Leistungsinhalte sind insbesondere:
präventive Förderung der Erziehung in der Familie insbesondere in Belastungssituationen,
präventive Multiplikatorenarbeit, insbesondere Zusammenarbeit mit Kindertageseinrichtungen, Schulen, Familienbildungsstätten, Frühförderstellen, Familiengerichten und Selbsthilfegruppen (zum Beispiel Alleinerziehende, Pflege- und/oder Adoptiveltern), sowie Sozialraumorientierung,
aufsuchende Hilfen an Orten, an denen sich Kinder und ihre Familien aufhalten, um die möglichst niedrigschwellige Erreichbarkeit und bei Bedarf ganzheitliche Hilfen sicherzustellen (zum Beispiel Sprechstunden und Angebote an Kindertageseinrichtungen, Familienstützpunkten, Jugendzentren, psychiatrische Kliniken, Frauenhäusern etc.), siehe auch Nr. 4.4,
Ausbau onlinegestützter digitaler Beratungsangebote,
Informationsveranstaltungen und Öffentlichkeitsarbeit,
psychologisch-psychosoziale Diagnostik,
Förderung, Verbesserung, Stabilisierung der Entwicklung und soziale Integration von jungen Menschen mit besonderen Schwierigkeiten oder belastenden Erlebnissen wie seelischer, körperlicher sowie sexueller Gewalt,
kurzfristige Krisenintervention,
Klärung und Unterstützung bei der Bewältigung intrafamiliärer Beziehungskonflikte oder partnerschaftlicher Konflikte der Eltern und ihrer Auswirkungen auf die Kinder, insbesondere bei Trennung oder Scheidung,
Unterstützung bei der Entwicklung eines einvernehmlichen Konzepts für die Wahrnehmung der elterlichen Sorge, bei der kindgerechten Durchführung der Umgangsregelungen und der Anbahnung von Besuchskontakten (Sorgerechts- und Umgangsmediation),
Anregung zu ergänzenden oder weiterführenden Maßnahmen oder Hilfen, unter rechtzeitiger Einschaltung des Jugendamts, sobald sich ein Hilfebedarf nach §§ 27 ff.
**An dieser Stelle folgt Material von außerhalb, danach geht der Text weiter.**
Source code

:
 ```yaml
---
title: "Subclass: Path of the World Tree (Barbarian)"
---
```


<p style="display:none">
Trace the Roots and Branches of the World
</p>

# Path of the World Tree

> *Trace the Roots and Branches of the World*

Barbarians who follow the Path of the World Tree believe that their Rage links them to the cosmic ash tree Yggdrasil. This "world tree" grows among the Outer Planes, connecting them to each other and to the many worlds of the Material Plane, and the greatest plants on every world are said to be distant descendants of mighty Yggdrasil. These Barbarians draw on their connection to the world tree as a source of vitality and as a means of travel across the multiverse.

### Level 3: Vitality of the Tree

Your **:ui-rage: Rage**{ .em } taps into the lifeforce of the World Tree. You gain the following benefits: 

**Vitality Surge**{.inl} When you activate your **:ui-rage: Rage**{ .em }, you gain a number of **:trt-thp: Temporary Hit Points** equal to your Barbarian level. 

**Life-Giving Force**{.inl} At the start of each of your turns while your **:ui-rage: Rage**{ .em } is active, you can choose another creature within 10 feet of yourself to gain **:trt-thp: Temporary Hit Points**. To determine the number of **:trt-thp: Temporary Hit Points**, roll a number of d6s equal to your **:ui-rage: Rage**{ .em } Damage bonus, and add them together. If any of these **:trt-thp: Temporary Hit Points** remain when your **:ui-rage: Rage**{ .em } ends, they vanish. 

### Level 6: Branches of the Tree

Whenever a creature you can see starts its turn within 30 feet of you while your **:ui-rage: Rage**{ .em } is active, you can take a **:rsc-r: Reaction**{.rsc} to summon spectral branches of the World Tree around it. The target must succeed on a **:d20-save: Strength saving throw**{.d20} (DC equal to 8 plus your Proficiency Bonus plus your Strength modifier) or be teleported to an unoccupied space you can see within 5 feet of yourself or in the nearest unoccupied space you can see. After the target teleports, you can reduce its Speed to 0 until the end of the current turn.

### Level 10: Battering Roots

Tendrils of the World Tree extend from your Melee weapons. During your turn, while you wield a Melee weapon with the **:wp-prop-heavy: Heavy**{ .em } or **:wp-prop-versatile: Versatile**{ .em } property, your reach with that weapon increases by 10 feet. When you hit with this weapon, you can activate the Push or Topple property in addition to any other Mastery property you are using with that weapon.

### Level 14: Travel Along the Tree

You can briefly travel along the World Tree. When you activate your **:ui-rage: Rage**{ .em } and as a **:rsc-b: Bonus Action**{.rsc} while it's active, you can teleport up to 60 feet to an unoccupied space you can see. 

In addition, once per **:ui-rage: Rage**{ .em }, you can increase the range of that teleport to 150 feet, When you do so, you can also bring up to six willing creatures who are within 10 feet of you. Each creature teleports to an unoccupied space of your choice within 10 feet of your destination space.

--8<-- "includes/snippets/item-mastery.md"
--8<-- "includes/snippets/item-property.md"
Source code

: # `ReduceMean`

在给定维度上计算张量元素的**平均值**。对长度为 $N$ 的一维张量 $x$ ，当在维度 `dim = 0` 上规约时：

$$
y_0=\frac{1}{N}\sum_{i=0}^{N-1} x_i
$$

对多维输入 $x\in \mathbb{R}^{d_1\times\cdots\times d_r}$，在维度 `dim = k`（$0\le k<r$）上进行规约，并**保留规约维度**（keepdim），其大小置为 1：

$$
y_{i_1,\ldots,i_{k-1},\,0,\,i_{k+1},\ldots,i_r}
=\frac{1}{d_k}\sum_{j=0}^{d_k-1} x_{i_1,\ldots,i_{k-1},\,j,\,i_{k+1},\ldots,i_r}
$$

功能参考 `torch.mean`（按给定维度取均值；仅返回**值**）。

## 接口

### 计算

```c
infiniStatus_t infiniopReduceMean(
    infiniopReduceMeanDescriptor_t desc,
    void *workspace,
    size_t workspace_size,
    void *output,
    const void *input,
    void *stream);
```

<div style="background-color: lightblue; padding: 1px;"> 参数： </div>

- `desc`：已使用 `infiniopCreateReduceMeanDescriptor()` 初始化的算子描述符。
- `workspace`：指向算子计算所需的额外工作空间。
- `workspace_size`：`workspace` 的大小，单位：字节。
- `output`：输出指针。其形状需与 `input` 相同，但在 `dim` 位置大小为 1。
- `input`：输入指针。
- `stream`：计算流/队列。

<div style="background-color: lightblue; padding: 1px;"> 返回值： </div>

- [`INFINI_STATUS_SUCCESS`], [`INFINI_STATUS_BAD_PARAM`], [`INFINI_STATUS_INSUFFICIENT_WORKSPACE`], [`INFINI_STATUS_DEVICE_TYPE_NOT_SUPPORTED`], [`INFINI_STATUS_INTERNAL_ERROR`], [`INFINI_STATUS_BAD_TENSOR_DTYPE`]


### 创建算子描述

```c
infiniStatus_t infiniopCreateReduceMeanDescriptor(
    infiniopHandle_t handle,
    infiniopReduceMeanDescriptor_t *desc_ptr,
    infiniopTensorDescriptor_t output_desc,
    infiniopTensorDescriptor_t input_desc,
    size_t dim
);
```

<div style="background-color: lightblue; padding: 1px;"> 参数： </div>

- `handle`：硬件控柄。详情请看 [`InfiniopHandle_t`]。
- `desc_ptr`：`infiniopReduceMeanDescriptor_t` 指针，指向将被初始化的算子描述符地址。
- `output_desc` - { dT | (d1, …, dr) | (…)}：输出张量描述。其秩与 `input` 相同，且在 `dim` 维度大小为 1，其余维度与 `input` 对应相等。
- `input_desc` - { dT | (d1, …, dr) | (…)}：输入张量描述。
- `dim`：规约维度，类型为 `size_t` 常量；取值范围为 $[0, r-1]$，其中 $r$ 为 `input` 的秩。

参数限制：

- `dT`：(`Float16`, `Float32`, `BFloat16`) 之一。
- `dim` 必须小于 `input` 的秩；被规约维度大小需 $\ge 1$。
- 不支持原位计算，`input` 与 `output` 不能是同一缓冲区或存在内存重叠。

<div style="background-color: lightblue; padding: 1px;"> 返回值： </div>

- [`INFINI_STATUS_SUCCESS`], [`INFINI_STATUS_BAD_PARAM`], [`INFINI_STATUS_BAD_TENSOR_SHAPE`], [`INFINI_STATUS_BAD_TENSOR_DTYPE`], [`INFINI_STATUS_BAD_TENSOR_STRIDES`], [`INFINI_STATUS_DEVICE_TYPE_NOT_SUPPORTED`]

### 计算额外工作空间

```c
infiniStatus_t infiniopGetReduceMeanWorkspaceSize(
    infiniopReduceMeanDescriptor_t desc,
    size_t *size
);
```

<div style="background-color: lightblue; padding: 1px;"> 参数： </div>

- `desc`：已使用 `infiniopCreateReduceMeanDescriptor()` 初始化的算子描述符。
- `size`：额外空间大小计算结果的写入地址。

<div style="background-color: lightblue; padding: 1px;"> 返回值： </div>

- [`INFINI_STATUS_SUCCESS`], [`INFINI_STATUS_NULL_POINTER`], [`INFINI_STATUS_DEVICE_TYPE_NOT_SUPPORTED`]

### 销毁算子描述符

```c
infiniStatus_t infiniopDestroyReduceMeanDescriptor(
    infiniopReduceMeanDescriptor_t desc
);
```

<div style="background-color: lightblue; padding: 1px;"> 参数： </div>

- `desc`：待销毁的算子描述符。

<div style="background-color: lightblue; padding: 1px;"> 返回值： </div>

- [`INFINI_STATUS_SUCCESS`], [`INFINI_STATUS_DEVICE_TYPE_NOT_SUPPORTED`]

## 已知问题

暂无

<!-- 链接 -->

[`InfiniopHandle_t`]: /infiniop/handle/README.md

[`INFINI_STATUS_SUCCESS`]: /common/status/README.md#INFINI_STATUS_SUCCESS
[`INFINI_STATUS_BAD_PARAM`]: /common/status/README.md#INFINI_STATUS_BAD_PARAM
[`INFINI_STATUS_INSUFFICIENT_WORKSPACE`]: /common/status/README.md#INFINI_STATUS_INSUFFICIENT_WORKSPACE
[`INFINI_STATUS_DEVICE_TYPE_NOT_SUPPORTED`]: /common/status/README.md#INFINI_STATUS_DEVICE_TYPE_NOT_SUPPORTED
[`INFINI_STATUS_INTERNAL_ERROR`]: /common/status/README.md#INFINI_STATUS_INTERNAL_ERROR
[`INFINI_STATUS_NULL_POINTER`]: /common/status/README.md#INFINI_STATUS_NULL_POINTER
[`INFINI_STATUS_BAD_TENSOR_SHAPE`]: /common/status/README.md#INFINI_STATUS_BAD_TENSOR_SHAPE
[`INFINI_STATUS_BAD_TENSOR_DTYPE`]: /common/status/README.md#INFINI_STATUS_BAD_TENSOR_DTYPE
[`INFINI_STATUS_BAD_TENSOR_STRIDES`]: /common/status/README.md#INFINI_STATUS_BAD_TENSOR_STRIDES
SGB VIII oder § 35a SGB VIII abzeichnet,
Mitwirkung bei der Aufstellung, Durchführung und Überprüfung des Hilfeplans gemäß § 36 SGB VIII, soweit Leistungen der Erziehungsberatung zu erbringen sind,
Kooperation mit anderen relevanten Fachrichtungen (zum Beispiel Kindermedizin, Kinder- und Jugendpsychiatrie, Erwachsenenpsychiatrie und Psychotherapie),
Qualitätssicherung, insbesondere Kosten-/Nutzeneffizienz und Überprüfung der Maßnahmen und Ergebnisse auf Wirksamkeit (Evaluation).

1.2.3 

1Aufgabe der Beratungsstellen ist es in der Regel nicht, langfristige Therapien durchzuführen. 2In Fällen, in denen andere Sozialleistungsträger vorrangig psychotherapeutische oder therapeutische Leistungen erbringen oder gewähren müssen, sollen Erziehungsberatungsstellen nicht tätig werden.